When overriding a concrete member or implementing an abstract one, use the
override
keyword.
This catches some scenarios where code would otherwise compile but misbehave at runtime.
Take the following trait, for example:
trait Foo[A] {
// Default implementation
def foo1(a: A): Int = 1
}
And now, an incorrect but valid implementation:
implicit val badFooInt: Foo[Int] = new Foo[Int] {
// Notice how this is not quite the right name.
def fool(i: Int) = 2
}
This compiles, but is clearly not what the we intended: we wanted to implement fool
but declared foo1
instead. Since fool
has a default implementation, this is valid but does not behave the way we think.
Had we used the override
keyword, however, the compiler would have caught our error:
implicit val fooInt: Foo[Int] = new Foo[Int] {
override def fool(i: Int) = 2
}
// error: method fool overrides nothing
// override def fool(i: Int) = 2
// ^^^^^^^^^^^^^^^^^^^^^^^^^^^^^
Another accepted practice is to never use override
unless required by the language.
This comes from the fact that, for a certain subset of the Scala community, overriding (in the sense of redefining an existing method) is a code smell: the compiler can check that you’re working with the right types, but not the invariants that are not expressed in the type system. A common example is implementing a Set
as a subtype of a Bag
(see Subtyping, Subclassing, and Trouble with OOP for an in-depth discussion).

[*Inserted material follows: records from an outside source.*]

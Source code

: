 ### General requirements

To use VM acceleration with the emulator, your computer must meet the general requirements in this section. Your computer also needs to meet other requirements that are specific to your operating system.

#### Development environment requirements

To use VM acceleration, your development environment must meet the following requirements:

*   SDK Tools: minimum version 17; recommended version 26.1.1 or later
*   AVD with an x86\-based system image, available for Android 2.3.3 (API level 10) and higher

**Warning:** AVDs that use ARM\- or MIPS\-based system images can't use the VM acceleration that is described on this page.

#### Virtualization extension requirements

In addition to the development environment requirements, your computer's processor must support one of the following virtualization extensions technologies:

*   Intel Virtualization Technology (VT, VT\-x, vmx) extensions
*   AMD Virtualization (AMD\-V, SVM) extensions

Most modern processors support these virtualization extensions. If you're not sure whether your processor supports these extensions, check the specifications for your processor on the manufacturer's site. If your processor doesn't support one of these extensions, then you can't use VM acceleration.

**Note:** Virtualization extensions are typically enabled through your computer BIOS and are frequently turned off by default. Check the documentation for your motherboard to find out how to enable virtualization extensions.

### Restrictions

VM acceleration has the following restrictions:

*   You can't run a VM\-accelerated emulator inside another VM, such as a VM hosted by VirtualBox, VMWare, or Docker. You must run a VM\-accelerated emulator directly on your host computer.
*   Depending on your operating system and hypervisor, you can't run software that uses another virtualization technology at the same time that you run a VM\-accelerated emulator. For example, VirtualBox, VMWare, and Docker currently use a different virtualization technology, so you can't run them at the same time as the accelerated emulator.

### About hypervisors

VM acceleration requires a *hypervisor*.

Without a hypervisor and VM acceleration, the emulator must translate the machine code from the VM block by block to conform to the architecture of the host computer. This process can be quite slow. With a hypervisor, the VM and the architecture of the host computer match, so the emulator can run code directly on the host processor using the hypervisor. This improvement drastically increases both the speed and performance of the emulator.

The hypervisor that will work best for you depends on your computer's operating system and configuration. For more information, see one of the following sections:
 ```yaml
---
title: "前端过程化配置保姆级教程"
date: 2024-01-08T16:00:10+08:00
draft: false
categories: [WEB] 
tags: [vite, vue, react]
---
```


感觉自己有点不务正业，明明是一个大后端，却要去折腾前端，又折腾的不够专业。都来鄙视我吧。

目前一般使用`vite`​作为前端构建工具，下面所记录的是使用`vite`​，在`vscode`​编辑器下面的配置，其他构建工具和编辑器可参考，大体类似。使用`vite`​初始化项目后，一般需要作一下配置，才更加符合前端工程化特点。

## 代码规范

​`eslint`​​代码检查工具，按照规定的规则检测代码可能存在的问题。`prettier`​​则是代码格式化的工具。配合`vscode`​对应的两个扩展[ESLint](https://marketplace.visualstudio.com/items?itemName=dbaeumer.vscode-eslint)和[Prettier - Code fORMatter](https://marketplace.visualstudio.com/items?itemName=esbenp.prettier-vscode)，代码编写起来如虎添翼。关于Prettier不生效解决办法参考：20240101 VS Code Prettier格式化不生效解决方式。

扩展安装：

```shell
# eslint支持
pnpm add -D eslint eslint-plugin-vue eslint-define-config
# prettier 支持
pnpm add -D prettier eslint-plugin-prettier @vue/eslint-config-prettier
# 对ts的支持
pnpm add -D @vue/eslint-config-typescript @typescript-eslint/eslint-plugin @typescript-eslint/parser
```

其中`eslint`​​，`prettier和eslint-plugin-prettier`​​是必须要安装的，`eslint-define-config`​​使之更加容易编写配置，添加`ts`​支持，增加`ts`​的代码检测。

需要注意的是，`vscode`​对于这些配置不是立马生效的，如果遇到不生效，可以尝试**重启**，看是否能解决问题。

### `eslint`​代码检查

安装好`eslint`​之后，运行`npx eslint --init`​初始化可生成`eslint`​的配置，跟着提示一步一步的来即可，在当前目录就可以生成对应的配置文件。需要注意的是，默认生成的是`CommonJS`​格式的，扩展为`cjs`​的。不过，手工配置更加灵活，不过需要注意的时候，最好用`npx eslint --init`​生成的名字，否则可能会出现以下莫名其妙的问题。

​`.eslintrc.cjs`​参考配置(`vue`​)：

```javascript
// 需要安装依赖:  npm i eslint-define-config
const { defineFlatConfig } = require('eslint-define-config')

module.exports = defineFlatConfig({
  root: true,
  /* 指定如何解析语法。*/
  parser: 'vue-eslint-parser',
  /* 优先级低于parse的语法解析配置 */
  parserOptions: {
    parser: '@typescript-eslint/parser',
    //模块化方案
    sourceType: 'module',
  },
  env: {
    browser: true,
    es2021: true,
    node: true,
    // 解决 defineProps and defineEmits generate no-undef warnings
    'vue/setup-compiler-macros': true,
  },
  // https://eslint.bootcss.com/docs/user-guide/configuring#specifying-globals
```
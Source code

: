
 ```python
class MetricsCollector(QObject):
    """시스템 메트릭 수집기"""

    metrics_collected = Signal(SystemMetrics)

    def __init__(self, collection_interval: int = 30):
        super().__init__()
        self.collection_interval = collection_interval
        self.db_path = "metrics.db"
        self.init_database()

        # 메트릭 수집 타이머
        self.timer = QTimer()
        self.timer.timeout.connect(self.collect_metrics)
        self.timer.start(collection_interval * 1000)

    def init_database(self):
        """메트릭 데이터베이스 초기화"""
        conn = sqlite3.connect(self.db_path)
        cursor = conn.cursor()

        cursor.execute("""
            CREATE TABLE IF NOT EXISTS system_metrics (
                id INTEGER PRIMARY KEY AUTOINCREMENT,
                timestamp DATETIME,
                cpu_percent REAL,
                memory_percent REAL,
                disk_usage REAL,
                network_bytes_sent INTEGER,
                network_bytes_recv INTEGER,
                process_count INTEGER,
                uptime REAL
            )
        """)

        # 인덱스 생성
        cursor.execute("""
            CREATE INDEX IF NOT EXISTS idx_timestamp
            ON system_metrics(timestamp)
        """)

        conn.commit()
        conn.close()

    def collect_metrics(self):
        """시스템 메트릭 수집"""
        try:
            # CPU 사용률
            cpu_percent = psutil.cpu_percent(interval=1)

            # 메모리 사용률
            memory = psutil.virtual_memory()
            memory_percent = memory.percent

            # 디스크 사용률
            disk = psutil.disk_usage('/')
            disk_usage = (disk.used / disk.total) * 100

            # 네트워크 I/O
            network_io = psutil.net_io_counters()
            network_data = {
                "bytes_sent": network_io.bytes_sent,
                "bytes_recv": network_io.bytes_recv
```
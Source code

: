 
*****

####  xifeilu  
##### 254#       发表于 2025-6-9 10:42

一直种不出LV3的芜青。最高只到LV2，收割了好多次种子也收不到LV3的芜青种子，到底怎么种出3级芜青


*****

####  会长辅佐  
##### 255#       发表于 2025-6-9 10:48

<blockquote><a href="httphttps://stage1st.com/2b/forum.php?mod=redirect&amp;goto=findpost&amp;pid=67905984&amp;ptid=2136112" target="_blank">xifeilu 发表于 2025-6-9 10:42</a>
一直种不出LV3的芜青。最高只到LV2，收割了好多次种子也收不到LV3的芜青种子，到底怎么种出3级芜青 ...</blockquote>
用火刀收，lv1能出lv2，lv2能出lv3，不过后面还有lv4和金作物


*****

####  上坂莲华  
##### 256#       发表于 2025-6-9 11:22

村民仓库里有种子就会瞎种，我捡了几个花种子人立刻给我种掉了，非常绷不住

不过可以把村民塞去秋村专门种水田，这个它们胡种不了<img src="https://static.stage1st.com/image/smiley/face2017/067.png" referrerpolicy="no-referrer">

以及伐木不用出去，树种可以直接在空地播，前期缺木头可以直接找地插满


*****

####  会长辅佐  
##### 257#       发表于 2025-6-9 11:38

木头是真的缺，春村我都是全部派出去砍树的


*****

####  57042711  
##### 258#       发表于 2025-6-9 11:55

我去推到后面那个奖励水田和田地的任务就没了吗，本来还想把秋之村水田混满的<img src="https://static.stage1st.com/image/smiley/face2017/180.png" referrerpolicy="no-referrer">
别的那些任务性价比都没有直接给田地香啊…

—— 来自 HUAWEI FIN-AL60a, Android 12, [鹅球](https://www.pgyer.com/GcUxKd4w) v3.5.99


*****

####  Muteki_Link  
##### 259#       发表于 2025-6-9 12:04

Given that premise, the argument is that since overriding is bad, you should treat the use of the override
keyword like you would an instruction to silence compiler warnings: explicit acknowledgement that you’re doing something unsavoury.
This debate would be solved by adding a new implement
keywords, similar to override
but only used to flag members that you expect to implement abstract members in a superclass. This doesn’t exist however, and I feel the pragmatic approach is to follow the rule that catches bad programs rather than the purely ideological one.